● Task directions
Go line by line through the data and copy those with the word "贪心求最优Caching策略".

● Material supplied
[Start of Attachment]
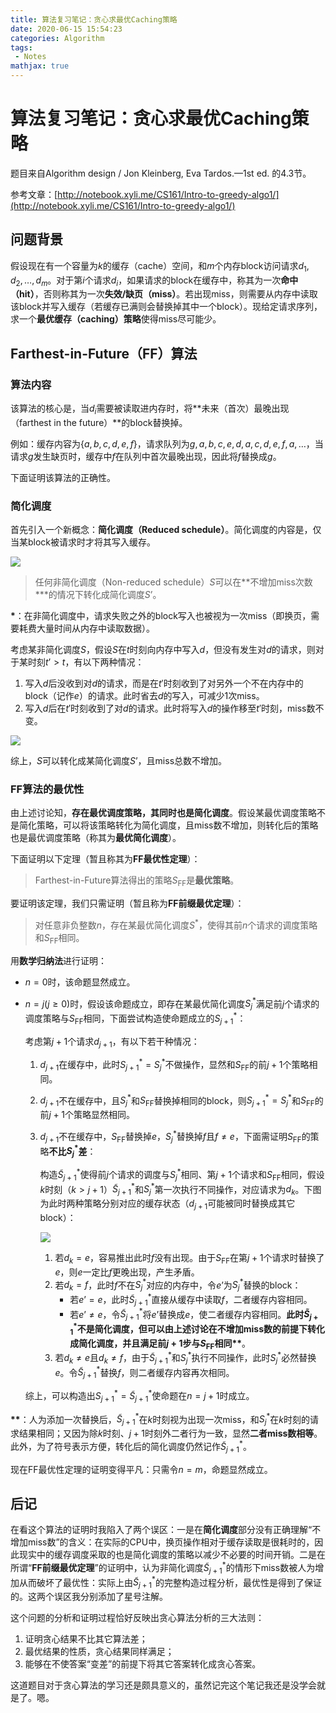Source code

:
 ```yaml
---
title: 算法复习笔记：贪心求最优Caching策略
date: 2020-06-15 15:54:23
categories: Algorithm
tags:
 - Notes
mathjax: true
---
```


# 算法复习笔记：贪心求最优Caching策略

题目来自Algorithm design / Jon Kleinberg, Eva Tardos.—1st ed. 的4.3节。

参考文章：[http://notebook.xyli.me/CS161/Intro-to-greedy-algo1/](http://notebook.xyli.me/CS161/Intro-to-greedy-algo1/)

## 问题背景

假设现在有一个容量为$k$的缓存（cache）空间，和$m$个内存block访问请求$d_1, d_2, \dots, d_m$。对于第$i$个请求$d_i$，如果请求的block在缓存中，称其为一次**命中（hit）**，否则称其为一次**失效/缺页（miss）**。若出现miss，则需要从内存中读取该block并写入缓存（若缓存已满则会替换掉其中一个block）。现给定请求序列，求一个**最优缓存（caching）策略**使得miss尽可能少。

<!-- more -->

## Farthest-in-Future（FF）算法

### 算法内容

该算法的核心是，当$d_i$需要被读取进内存时，将**未来（首次）最晚出现（farthest in the future）**的block替换掉。

例如：缓存内容为$\{a, b, c, d, e, f\}$，请求队列为$g, a, b, c, e, d, a, c, d, e, f, a, \dots$，当请求$g$发生缺页时，缓存中$f$在队列中首次最晚出现，因此将$f$替换成$g$。

下面证明该算法的正确性。

### 简化调度

首先引入一个新概念：**简化调度（Reduced schedule）**。简化调度的内容是，仅当某block被请求时才将其写入缓存。

![](/images/reduced_schedule.png)

> 任何非简化调度（Non-reduced schedule）$S$可以在**不增加miss次数\***的情况下转化成简化调度$S’$。

**\***：在非简化调度中，请求失败之外的block写入也被视为一次miss（即换页，需要耗费大量时间从内存中读取数据）。

考虑某非简化调度$S$，假设$S$在$t$时刻向内存中写入$d$，但没有发生对$d$的请求，则对于某时刻$t’ > t$，有以下两种情况：

1. 写入$d$后没收到对$d$的请求，而是在$t'$时刻收到了对另外一个不在内存中的block（记作$e$）的请求。此时省去$d$的写入，可减少1次miss。
2. 写入$d$后在$t'$时刻收到了对$d$的请求。此时将写入$d$的操作移至$t'$时刻，miss数不变。

![](/images/schedule_transformation.png)

综上，$S$可以转化成某简化调度$S’$，且miss总数不增加。

### FF算法的最优性

由上述讨论知，**存在最优调度策略，其同时也是简化调度**。假设某最优调度策略不是简化策略，可以将该策略转化为简化调度，且miss数不增加，则转化后的策略也是最优调度策略（称其为**最优简化调度**）。

下面证明以下定理（暂且称其为**FF最优性定理**）：

> Farthest-in-Future算法得出的策略$S_\text{FF}$是**最优策略**。

要证明该定理，我们只需证明（暂且称为**FF前缀最优定理**）：

>  对任意非负整数$n$，存在某最优简化调度$S^*$，使得其前$n$个请求的调度策略和$S_\text{FF}$相同。

用**数学归纳法**进行证明：

- $n=0$时，该命题显然成立。

- $n = j(j \geq 0)$时，假设该命题成立，即存在某最优简化调度$S^*_j$满足前$j$个请求的调度策略与$S_\text{FF}$相同，下面尝试构造使命题成立的$S^*_{j+1}$：

  考虑第$j+1$个请求$d_{j+1}$，有以下若干种情况：

  1. $d_{j+1}$在缓存中，此时$S^*_{j+1} = S^*_j$不做操作，显然和$S_\text{FF}$的前$j+1$个策略相同。

  2. $d_{j+1}$不在缓存中，且$S^*_j$和$S_\text{FF}$替换掉相同的block，则$S^*_{j+1} = S^*_j$和$S_\text{FF}$的前$j+1$个策略显然相同。

  3. $d_{j+1}$不在缓存中，$S_\text{FF}$替换掉$e$，$S^*_j$替换掉$f$且$f \neq e$，下面需证明$S_\text{FF}$的策略**不比$S^*_j$差**：

     构造$\tilde S^*_{j+1}$使得前$j$个请求的调度与$S^*_j$相同、第$j+1$个请求和$S_\text{FF}$相同，假设$k$时刻（$k > j+1$）$\tilde S^*_{j+1}$和$S^*_j$第一次执行不同操作，对应请求为$d_k$。下图为此时两种策略分别对应的缓存状态（$d_{j+1}$可能被同时替换成其它block）：

     ![](/images/cache1.png)

     1. 若$d_k = e$，容易推出此时$f$没有出现。由于$S_\text{FF}$在第$j+1$个请求时替换了$e$，则$e$一定比$f$更晚出现，产生矛盾。
     2. 若$d_k = f$，此时$f$不在$S^*_j$对应的内存中，令$e’$为$S^*_j$替换的block：
        - 若$e’ = e$，此时$\tilde S^*_{j+1}$直接从缓存中读取$f$，二者缓存内容相同。
        - 若$e’ \neq e$，令$\tilde S^*_{j+1}$将$e’$替换成$e$，使二者缓存内容相同。**此时$\tilde S^*_{j+1}$不是简化调度，但可以由上述讨论在不增加miss数的前提下转化成简化调度，并且满足前$j+1$步与$S_\text{FF}$相同\*\***。
     3. 若$d_k \neq e$且$d_k \neq f$，由于$\tilde S^*_{j+1}$和$S^*_j$执行不同操作，此时$S^*_j$必然替换$e$。令$\tilde S^*_{j+1}$替换$f$，则二者缓存内容再次相同。

  综上，可以构造出$S^*_{j+1} = \tilde S^*_{j+1}$使命题在$n = j+1$时成立。

**\*\***：人为添加一次替换后，$\tilde S^*_{j+1}$在$k$时刻视为出现一次miss，和$S^*_j$在$k$时刻的请求结果相同；又因为除$k$时刻、$j+1$时刻外二者行为一致，显然**二者miss数相等**。此外，为了符号表示方便，转化后的简化调度仍然记作$\tilde S^*_{j+1}$。

现在FF最优性定理的证明变得平凡：只需令$n = m$，命题显然成立。

## 后记

在看这个算法的证明时我陷入了两个误区：一是在**简化调度**部分没有正确理解“不增加miss数”的含义：在实际的CPU中，换页操作相对于缓存读取是很耗时的，因此现实中的缓存调度采取的也是简化调度的策略以减少不必要的时间开销。二是在所谓“**FF前缀最优定理**”的证明中，认为非简化调度$\tilde S^*_{j+1}$的情形下miss数被人为增加从而破坏了最优性：实际上由$\tilde S^*_{j+1}$的完整构造过程分析，最优性是得到了保证的。这两个误区我分别添加了星号注解。

这个问题的分析和证明过程恰好反映出贪心算法分析的三大法则：

1. 证明贪心结果不比其它算法差；
2. 最优结果的性质，贪心结果同样满足；
3. 能够在不使答案“变差”的前提下将其它答案转化成贪心答案。

这道题目对于贪心算法的学习还是颇具意义的，虽然记完这个笔记我还是没学会就是了。嗯。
[End of Attachment]
● Solution for this exercise
title: 算法复习笔记：贪心求最优Caching策略
# 算法复习笔记：贪心求最优Caching策略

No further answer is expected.